## WORK TO BE COMPLETED
Which lines in the data contain the word "Azure"? Please copy each of them.

## DATASET EXTRACT
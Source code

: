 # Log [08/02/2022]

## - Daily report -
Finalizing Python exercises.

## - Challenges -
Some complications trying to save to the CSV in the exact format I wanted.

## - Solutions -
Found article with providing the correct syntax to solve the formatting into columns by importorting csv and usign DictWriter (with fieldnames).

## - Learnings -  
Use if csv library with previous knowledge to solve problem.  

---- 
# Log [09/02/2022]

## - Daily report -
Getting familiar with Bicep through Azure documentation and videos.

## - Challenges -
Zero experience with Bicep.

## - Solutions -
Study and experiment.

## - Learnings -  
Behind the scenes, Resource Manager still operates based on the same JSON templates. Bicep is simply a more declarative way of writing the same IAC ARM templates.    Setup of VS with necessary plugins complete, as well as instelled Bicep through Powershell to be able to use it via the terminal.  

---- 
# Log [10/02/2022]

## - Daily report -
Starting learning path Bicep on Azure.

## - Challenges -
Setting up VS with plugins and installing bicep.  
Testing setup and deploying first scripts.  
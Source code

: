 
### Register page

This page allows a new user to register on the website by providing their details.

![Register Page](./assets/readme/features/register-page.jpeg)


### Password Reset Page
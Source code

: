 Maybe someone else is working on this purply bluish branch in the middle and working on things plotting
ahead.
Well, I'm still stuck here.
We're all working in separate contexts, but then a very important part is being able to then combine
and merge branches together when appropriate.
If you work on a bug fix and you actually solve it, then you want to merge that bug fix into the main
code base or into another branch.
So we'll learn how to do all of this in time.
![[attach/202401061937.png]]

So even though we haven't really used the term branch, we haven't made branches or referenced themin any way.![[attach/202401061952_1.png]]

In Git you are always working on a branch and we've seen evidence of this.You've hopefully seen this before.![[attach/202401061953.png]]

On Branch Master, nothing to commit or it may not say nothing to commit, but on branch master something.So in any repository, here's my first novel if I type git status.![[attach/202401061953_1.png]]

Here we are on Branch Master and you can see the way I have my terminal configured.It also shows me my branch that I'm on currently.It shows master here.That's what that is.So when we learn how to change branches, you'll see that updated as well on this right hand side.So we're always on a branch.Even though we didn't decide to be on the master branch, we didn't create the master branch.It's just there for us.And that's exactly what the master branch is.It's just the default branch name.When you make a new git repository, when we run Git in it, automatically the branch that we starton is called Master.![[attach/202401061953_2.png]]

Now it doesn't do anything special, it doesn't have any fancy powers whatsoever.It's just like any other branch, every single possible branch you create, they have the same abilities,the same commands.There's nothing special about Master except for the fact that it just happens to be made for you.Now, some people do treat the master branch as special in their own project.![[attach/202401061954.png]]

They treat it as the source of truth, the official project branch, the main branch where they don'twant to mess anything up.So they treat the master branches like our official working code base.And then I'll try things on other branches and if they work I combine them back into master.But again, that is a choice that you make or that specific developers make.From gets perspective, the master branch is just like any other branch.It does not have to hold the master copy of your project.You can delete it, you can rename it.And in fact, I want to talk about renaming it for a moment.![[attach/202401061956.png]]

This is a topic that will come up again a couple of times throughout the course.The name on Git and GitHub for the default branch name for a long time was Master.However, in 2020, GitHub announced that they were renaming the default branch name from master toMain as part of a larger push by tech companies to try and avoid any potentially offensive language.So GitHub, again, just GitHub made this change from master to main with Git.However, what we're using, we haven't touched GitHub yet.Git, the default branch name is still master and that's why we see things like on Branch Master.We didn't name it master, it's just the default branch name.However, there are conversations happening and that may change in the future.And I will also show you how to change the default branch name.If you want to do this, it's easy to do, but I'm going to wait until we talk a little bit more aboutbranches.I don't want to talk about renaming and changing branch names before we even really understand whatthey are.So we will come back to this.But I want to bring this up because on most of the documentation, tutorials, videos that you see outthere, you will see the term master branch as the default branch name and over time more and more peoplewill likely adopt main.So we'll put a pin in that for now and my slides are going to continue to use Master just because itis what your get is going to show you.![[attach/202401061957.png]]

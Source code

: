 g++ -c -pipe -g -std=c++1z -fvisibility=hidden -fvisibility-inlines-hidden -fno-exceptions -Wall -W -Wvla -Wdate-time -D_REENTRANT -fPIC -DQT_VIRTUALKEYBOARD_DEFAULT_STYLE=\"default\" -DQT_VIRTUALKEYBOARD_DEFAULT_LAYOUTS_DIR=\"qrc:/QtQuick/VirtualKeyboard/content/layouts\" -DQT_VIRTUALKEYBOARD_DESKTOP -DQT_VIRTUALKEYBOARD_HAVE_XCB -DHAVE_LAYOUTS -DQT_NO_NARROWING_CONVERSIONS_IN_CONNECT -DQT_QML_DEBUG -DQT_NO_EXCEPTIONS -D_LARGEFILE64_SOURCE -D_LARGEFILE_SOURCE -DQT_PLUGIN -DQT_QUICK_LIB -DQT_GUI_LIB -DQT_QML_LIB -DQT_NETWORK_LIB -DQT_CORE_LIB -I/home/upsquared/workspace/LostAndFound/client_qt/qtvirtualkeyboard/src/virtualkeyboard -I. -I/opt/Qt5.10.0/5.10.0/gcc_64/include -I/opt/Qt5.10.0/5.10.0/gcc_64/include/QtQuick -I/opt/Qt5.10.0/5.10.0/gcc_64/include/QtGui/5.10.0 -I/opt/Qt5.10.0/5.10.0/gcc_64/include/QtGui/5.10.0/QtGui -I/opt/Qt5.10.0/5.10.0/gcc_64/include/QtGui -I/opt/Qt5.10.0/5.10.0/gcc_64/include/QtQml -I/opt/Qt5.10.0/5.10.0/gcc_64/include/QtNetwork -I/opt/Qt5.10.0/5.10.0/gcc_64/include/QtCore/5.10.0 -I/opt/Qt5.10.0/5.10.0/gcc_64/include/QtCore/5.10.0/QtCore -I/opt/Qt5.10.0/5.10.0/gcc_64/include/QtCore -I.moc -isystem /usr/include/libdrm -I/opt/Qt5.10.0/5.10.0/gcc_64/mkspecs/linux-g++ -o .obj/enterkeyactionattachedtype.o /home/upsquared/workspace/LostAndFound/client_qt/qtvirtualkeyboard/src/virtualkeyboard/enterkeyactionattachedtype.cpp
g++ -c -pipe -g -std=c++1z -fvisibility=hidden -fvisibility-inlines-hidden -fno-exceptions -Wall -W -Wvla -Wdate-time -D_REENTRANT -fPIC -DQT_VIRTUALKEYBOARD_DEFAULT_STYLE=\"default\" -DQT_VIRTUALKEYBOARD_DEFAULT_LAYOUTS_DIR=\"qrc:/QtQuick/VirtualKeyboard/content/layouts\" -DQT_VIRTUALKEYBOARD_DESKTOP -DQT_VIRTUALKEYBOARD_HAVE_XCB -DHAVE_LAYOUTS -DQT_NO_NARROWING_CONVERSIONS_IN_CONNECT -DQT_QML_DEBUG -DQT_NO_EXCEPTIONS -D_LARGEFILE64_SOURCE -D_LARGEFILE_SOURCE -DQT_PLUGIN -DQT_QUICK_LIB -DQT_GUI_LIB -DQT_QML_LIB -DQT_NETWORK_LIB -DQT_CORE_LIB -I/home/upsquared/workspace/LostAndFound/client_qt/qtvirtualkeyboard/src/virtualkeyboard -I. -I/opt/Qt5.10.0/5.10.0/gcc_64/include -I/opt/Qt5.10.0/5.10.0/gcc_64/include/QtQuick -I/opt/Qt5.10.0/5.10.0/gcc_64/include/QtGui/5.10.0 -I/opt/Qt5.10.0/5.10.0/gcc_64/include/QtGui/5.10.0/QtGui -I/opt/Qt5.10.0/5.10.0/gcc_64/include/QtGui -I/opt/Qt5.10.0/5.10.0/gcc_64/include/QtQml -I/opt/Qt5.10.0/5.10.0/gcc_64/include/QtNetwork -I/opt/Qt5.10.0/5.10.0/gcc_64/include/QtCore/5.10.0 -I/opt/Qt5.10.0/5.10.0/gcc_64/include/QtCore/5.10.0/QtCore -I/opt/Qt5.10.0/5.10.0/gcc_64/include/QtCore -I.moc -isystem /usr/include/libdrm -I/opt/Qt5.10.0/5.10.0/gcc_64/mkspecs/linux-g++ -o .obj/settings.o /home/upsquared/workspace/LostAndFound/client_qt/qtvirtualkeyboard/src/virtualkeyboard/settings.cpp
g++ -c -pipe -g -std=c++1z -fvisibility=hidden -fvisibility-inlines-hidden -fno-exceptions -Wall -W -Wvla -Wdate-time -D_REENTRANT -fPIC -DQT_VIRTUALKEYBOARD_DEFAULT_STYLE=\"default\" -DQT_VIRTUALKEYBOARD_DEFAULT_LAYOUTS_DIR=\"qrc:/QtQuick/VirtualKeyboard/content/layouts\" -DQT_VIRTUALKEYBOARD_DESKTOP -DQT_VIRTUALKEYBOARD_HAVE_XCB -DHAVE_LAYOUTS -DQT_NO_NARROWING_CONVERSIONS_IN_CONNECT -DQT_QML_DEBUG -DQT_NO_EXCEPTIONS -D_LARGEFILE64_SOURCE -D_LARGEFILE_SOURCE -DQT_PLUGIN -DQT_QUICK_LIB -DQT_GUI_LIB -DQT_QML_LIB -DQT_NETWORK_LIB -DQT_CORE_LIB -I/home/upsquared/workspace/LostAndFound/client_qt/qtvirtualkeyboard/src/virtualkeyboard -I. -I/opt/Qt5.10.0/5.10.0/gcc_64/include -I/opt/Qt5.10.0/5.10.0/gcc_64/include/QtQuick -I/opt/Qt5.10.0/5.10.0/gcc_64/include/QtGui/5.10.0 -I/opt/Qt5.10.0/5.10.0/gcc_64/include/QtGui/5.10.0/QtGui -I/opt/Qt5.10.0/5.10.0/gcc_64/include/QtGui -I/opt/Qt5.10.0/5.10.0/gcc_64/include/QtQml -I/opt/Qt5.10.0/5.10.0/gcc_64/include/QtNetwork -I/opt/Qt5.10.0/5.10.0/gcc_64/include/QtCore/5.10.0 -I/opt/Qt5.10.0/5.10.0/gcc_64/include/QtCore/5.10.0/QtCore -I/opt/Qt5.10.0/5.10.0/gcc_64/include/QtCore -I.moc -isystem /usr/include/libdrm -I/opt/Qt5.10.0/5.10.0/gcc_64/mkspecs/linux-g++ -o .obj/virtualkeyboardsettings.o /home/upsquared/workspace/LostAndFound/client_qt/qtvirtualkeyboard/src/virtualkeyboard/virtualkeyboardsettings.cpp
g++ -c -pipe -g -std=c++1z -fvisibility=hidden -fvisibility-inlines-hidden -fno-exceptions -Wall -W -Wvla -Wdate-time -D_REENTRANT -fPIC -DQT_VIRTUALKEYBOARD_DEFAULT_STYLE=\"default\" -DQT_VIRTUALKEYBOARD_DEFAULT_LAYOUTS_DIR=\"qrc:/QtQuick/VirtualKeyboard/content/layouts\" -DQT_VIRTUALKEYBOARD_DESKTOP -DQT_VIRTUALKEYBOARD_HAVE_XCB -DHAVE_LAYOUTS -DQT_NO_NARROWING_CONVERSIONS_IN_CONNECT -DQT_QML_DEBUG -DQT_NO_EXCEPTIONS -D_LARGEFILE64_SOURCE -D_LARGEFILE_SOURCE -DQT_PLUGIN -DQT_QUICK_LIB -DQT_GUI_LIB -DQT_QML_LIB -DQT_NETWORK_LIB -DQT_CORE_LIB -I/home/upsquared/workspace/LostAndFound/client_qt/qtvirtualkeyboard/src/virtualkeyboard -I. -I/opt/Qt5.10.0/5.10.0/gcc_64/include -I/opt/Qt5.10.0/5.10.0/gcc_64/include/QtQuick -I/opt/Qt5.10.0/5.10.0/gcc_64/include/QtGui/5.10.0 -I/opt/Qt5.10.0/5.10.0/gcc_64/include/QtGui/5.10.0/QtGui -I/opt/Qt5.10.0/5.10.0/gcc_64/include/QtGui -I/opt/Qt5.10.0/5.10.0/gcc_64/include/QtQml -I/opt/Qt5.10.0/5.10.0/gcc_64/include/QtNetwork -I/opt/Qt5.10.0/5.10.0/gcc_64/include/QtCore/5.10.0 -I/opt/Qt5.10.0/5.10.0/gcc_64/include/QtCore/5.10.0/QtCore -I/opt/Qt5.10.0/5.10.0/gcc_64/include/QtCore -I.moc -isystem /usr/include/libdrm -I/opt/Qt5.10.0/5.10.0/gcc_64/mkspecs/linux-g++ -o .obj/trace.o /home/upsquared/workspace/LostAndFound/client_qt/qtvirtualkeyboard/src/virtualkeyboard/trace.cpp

## TASK RESULT
Getting familiar with Bicep through Azure documentation and videos.
Starting learning path Bicep on Azure.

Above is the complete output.